» Exercise aim: Your output should be the line with "# Testing Nginx" plus all following lines to the end of the records, exactly as written and nothing more.

» Input for this task:
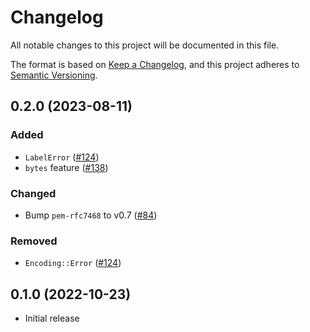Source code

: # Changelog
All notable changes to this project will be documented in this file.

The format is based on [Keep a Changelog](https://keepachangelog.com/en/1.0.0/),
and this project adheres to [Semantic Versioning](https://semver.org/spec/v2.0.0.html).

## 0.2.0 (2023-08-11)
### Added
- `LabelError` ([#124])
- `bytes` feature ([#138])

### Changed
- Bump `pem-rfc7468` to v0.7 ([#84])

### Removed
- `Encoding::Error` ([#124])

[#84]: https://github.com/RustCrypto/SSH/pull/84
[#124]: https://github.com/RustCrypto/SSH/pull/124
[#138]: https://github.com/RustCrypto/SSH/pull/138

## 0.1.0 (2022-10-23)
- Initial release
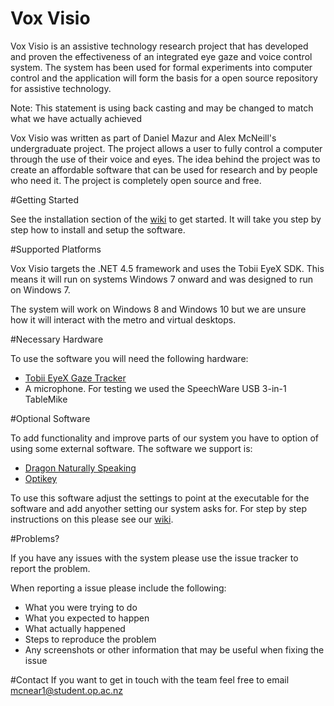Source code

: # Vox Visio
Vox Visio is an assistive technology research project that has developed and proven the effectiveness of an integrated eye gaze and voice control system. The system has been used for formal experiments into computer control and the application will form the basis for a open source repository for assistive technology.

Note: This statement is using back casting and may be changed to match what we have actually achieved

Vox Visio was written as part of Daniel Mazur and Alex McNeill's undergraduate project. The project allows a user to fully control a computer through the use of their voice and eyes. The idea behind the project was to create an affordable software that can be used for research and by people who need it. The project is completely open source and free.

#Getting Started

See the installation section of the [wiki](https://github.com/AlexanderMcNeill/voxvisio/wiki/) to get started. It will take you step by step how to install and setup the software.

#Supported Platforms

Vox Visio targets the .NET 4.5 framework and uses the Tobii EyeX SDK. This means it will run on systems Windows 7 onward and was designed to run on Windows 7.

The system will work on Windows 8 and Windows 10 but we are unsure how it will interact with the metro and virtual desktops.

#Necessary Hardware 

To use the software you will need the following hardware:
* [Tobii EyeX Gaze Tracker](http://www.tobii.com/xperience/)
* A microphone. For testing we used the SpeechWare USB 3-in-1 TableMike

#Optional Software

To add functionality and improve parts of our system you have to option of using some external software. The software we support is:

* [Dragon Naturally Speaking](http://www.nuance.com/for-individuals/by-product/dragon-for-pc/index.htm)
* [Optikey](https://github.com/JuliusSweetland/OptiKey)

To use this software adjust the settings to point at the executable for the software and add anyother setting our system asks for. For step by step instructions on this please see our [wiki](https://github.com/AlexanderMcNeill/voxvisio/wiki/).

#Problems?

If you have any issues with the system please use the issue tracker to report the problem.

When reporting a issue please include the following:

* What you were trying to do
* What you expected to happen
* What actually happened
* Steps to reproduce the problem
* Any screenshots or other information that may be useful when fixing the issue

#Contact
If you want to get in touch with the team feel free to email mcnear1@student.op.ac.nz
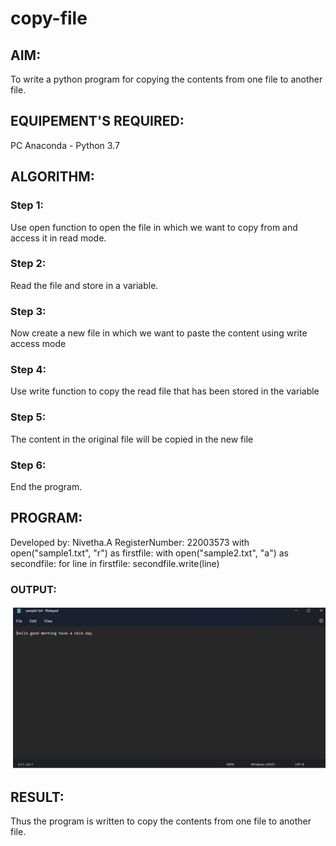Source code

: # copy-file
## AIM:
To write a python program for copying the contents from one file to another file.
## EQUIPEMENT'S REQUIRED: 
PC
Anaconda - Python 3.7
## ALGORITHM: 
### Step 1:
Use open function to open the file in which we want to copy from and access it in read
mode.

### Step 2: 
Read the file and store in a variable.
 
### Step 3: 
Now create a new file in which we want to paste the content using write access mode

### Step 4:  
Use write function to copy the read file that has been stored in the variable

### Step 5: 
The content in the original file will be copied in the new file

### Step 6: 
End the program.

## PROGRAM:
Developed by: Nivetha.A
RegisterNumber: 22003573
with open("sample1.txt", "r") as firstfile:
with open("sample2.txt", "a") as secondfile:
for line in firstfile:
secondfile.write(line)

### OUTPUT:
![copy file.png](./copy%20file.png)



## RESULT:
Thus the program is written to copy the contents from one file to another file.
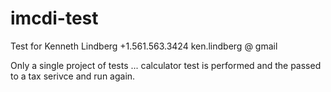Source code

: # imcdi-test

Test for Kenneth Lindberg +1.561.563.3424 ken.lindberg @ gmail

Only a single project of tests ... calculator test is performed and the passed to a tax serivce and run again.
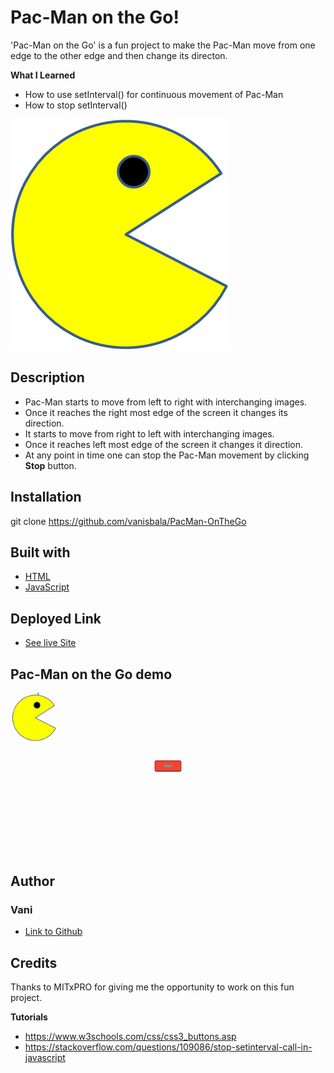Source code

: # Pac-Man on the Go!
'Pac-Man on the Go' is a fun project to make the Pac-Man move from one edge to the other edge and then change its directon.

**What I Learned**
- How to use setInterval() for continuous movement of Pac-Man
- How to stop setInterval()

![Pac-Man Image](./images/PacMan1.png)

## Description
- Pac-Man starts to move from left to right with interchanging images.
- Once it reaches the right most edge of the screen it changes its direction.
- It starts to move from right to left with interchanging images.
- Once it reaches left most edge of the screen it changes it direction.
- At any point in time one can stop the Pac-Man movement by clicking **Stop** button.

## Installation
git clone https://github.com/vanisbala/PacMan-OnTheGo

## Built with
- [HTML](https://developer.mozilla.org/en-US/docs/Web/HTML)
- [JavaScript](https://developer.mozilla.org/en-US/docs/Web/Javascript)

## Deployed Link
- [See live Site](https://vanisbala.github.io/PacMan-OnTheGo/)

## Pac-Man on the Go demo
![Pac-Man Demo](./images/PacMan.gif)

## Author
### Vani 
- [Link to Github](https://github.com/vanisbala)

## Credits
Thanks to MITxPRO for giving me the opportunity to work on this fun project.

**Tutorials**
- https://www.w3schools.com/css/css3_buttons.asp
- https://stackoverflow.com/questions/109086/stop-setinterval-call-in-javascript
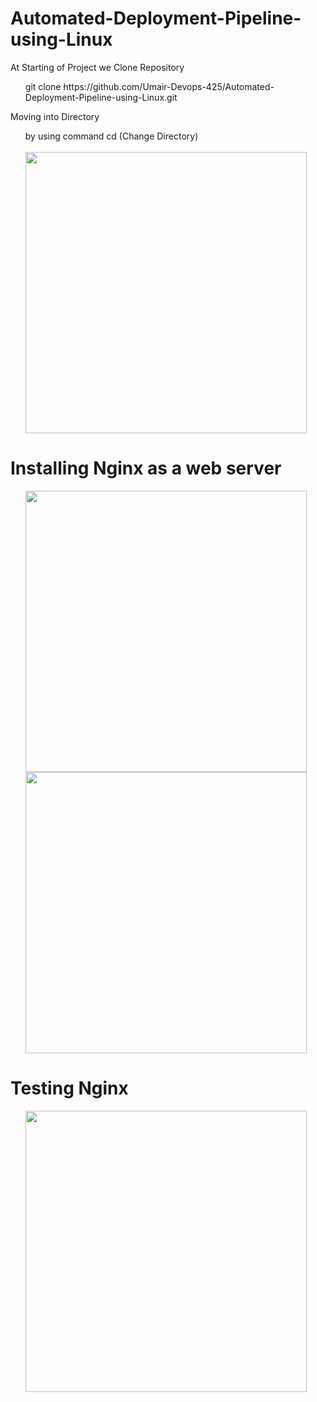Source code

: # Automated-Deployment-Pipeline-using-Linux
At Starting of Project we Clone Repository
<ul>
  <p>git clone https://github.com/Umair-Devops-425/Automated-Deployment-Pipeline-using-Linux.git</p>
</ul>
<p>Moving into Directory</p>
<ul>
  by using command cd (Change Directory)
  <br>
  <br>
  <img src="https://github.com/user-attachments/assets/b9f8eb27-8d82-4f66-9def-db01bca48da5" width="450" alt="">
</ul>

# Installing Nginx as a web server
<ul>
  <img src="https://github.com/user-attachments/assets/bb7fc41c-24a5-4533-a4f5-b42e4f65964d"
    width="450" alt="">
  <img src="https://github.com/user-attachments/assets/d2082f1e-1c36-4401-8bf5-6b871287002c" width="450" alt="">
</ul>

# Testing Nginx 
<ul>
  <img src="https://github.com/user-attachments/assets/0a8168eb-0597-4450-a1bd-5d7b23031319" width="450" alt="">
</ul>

» Response box:
# Testing Nginx 
<ul>
  <img src="https://github.com/user-attachments/assets/0a8168eb-0597-4450-a1bd-5d7b23031319" width="450" alt="">
</ul>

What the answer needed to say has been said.